For that reason I question your seemed statement that 1.5% of cases are investigated and that the only merit PHSO can offer can be found in investigation. My case was assessed and gave me all the answers I needed. I suggested to a neighbour to go PHSO when she had pension trouble and they got her pension started without going to assessment.

I spent long hours wondering of Cathys treatment was the right way to go but I know getting angry and upset about it is not what she would have wanted. I hope you find peace.

Link to this

D. Speers left an annotation ( 2 October 2011)

Thank you Dena Marks for your kind words and I am so pleased you have found resolution. All I wanted was a factual response too! Believe me less than 1.5% investigated can be evidenced as can the 'invented' reason for not investigating aka "no worthwhile outcome". FACT: my son died in hospital under duty of care of the "States agents" (I believe is the correct terminology) there was no investigation, no police called, no alleged weapon secured and possessions were sent home to us in a black bin liner marked "NHS Household Waste"! Key documents were not submitted for the Inquest hearing and the verdict was based on "Balance of probabilities" ....four directors have left the Trust and whole Board have stepped down. Strategic Health Authority eventually offered a Care and Treatment inquiry (implication being my son received any!!)but over 5 years later!!
Of course PHSO should investigate what went so wrong....am not looking to apportion blame but I must have accountability!
The Parliamentary Health Select Committee recently held a Complaints and Litigation Inquiry....and findings were "NHS Complaints system is not working" and "PHSO role needs a complete overhaul if it is to provide an effective appeals process for complaints"
AND WHAT HAPPENS NOW? WHEN?

Link to this

C Rock left an annotation ( 3 October 2011)

The pain goes on for many. I'm still having no luck with certain lines of my enquiry regarding my son's GP Practice atrocious handling and then their inept attitude to 'investigation'; it's as if those who could help have switched to auto-pilot and the 'machine' will get them to their desired destination: blameless.

I tried writing to the GMC and they have said my PCT must investigate first, but Solihull PCT have stated they are not concerned with their contracted GP's failures.

The 'system' is not working because there isn't a formal 'system' to operate. A GP Practice (or PCT for that matter) can please themselves how much effort they put into carrying out an independent investigation into itself - unlikely to succeed when its own System has already failed and, in any case, 'success' could look extremely bad for them if fault is found.
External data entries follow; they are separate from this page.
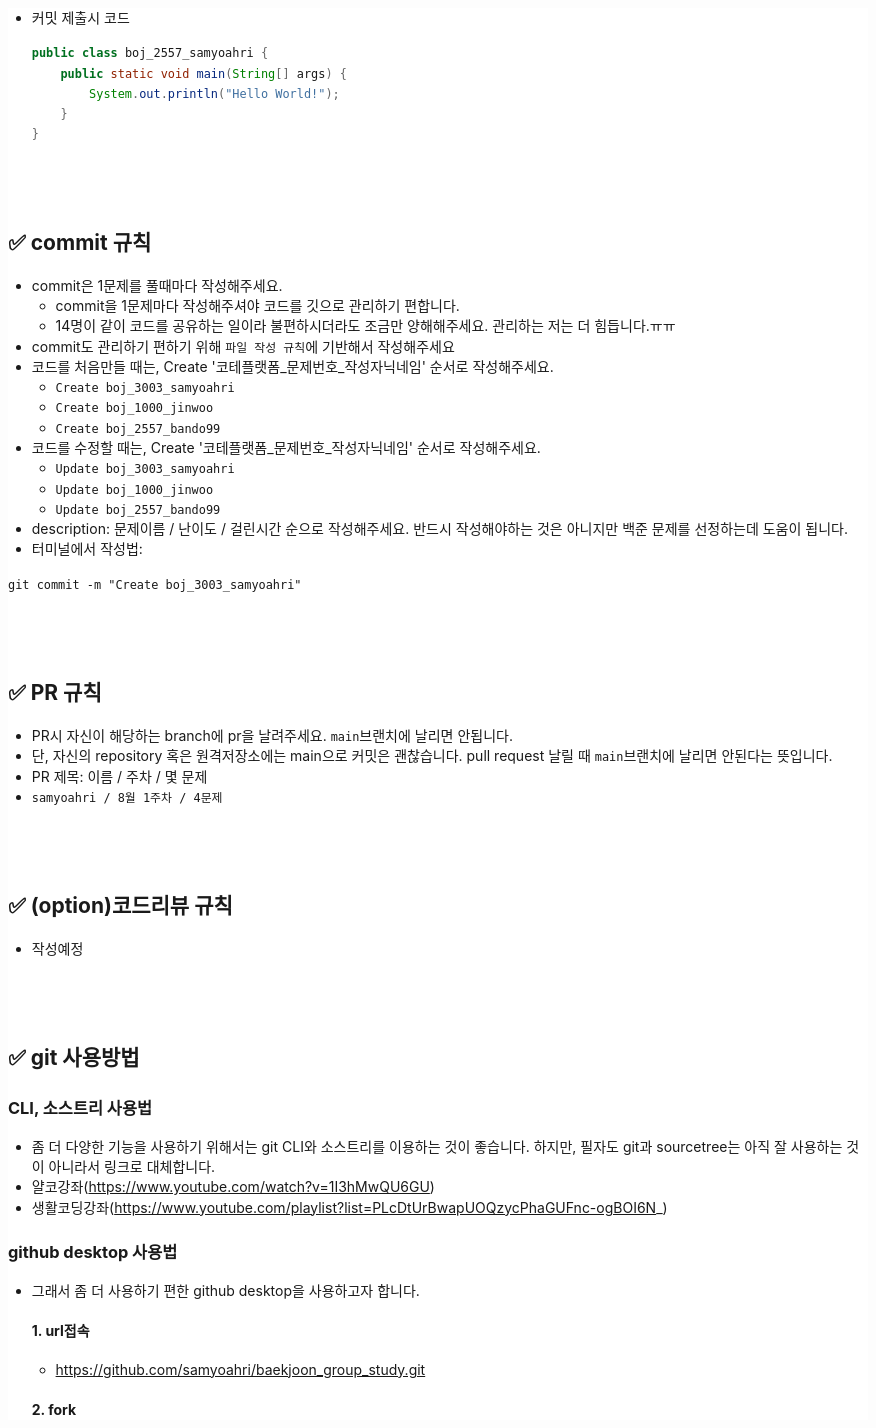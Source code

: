   - 커밋 제출시 코드
    ```java
    public class boj_2557_samyoahri {
        public static void main(String[] args) {
            System.out.println("Hello World!");
        }
    }
    ```
<br />
<br />

## ✅ commit 규칙
- commit은 1문제를 풀때마다 작성해주세요.
  - commit을 1문제마다 작성해주셔야 코드를 깃으로 관리하기 편합니다.
  - 14명이 같이 코드를 공유하는 일이라 불편하시더라도 조금만 양해해주세요. 관리하는 저는 더 힘듭니다.ㅠㅠ
- commit도 관리하기 편하기 위해 `파일 작성 규칙`에 기반해서 작성해주세요
- 코드를 처음만들 때는, Create '코테플랫폼_문제번호_작성자닉네임' 순서로 작성해주세요.
  - `Create boj_3003_samyoahri`
  - `Create boj_1000_jinwoo`
  - `Create boj_2557_bando99`
- 코드를 수정할 때는, Create '코테플랫폼_문제번호_작성자닉네임' 순서로 작성해주세요.
  - `Update boj_3003_samyoahri`
  - `Update boj_1000_jinwoo`
  - `Update boj_2557_bando99`
- description: 문제이름 / 난이도 / 걸린시간 순으로 작성해주세요. 반드시 작성해야하는 것은 아니지만 백준 문제를 선정하는데 도움이 됩니다.
- 터미널에서 작성법: 
```
git commit -m "Create boj_3003_samyoahri"
```

<br />
<br />

## ✅ PR 규칙
- PR시 자신이 해당하는 branch에 pr을 날려주세요. `main`브랜치에 날리면 안됩니다.
- 단, 자신의 repository 혹은 원격저장소에는 main으로 커밋은 괜찮습니다. pull request 날릴 때 `main`브랜치에 날리면 안된다는 뜻입니다.
- PR 제목: 이름 / 주차 / 몇 문제
-  ```samyoahri / 8월 1주차 / 4문제 ```



<br />
<br />

## ✅ (option)코드리뷰 규칙
- 작성예정


<br />
<br />

## ✅ git 사용방법
### CLI, 소스트리 사용법
- 좀 더 다양한 기능을 사용하기 위해서는 git CLI와 소스트리를 이용하는 것이 좋습니다. 
하지만, 필자도 git과 sourcetree는 아직 잘 사용하는 것이 아니라서 링크로 대체합니다.
- 얄코강좌(https://www.youtube.com/watch?v=1I3hMwQU6GU)
- 생활코딩강좌(https://www.youtube.com/playlist?list=PLcDtUrBwapUOQzycPhaGUFnc-ogBOI6N_)
### github desktop 사용법
- 그래서 좀 더 사용하기 편한 github desktop을 사용하고자 합니다.
  #### 1. url접속
  - https://github.com/samyoahri/baekjoon_group_study.git
  #### 2. fork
It's easy to see how bad situations develop into 'Shipman' cases; and when these come to light everybody's surprised nobody noticed before. But it must be rare that nobody is ever suspicious that all is not right: they were just ignored.
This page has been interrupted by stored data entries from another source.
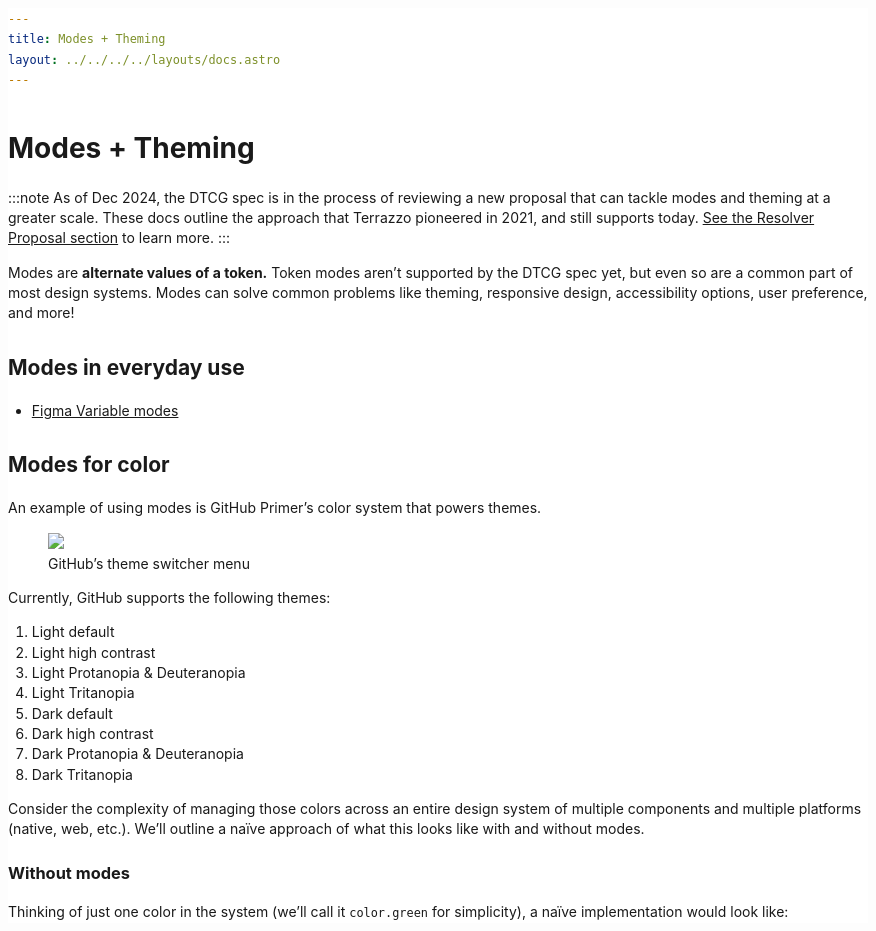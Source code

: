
 ```yaml
---
title: Modes + Theming
layout: ../../../../layouts/docs.astro
---
```


# Modes + Theming

:::note
As of Dec 2024, the DTCG spec is in the process of reviewing a new proposal that can tackle modes and theming at a greater scale. These docs outline the approach that Terrazzo pioneered in 2021, and still supports today. [See the Resolver Proposal section](#dtcg-resolver-proposal) to learn more.
:::

Modes are **alternate values of a token.** Token modes aren’t supported by the DTCG spec yet, but even so are a common part of most design systems. Modes can solve common problems like theming, responsive design, accessibility options, user preference, and more!

## Modes in everyday use

- [Figma Variable modes](https://help.figma.com/hc/en-us/articles/15343816063383-Modes-for-variables)

## Modes for color

An example of using modes is GitHub Primer’s color system that powers themes.

<figure>
  <img src="/assets/github-themes.png" aria-hidden />
  <figcaption>GitHub’s theme switcher menu</figcaption>
</figure>

Currently, GitHub supports the following themes:

1. Light default
2. Light high contrast
3. Light Protanopia & Deuteranopia
4. Light Tritanopia
5. Dark default
6. Dark high contrast
7. Dark Protanopia & Deuteranopia
8. Dark Tritanopia

Consider the complexity of managing those colors across an entire design system of multiple components and multiple platforms (native, web, etc.). We’ll outline a naïve approach of what this looks like with and without modes.

### Without modes

Thinking of just one color in the system (we’ll call it `color.green` for simplicity), a naïve implementation would look like:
Unless independent investigations are instigated in the first instance, there will be injustice and continuing malpractice. Almost weekly some 'Care' atrocity is revealed which quite possibly was rejected by someone as 'not worth while' investigation.
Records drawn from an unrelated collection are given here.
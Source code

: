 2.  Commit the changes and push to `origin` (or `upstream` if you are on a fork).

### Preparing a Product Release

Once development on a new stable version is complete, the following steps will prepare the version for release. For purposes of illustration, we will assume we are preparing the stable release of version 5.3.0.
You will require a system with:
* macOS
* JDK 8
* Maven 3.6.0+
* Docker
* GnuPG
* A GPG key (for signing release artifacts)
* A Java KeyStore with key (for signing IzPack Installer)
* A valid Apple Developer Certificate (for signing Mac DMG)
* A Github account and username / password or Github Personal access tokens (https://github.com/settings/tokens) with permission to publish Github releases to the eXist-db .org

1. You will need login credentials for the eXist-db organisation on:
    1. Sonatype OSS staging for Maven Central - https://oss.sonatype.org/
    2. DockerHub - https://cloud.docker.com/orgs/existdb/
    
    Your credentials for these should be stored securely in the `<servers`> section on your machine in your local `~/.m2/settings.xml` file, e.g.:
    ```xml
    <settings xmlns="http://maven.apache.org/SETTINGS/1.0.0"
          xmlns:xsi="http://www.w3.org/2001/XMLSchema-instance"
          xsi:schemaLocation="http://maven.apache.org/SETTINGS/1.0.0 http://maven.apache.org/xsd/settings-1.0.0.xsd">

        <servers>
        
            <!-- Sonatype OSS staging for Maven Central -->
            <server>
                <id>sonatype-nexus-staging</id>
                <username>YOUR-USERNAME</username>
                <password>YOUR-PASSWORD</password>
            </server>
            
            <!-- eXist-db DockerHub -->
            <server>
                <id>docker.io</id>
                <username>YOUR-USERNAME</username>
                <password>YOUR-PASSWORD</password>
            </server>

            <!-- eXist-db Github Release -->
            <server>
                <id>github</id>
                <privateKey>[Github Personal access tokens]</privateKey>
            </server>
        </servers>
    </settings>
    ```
It's those who are left even whilst grieving have somehow to get to grips with the current idiotic and incestuous NHS approach where nobody is interested in the big picture until it is headlines, and more have suffered. Take note, Health Ombudsman.

The NHS are fairly free with their 'answers' and 'explanations' (though often irrelevant, inadequate and flippant) but (a) check you have got to the bottom of the problem and (b) follow up those areas found at fault to make sure something different and RELEVANT is now being done to make a difference to services in the future.

Link to this

D. Speers left an annotation ( 3 October 2011)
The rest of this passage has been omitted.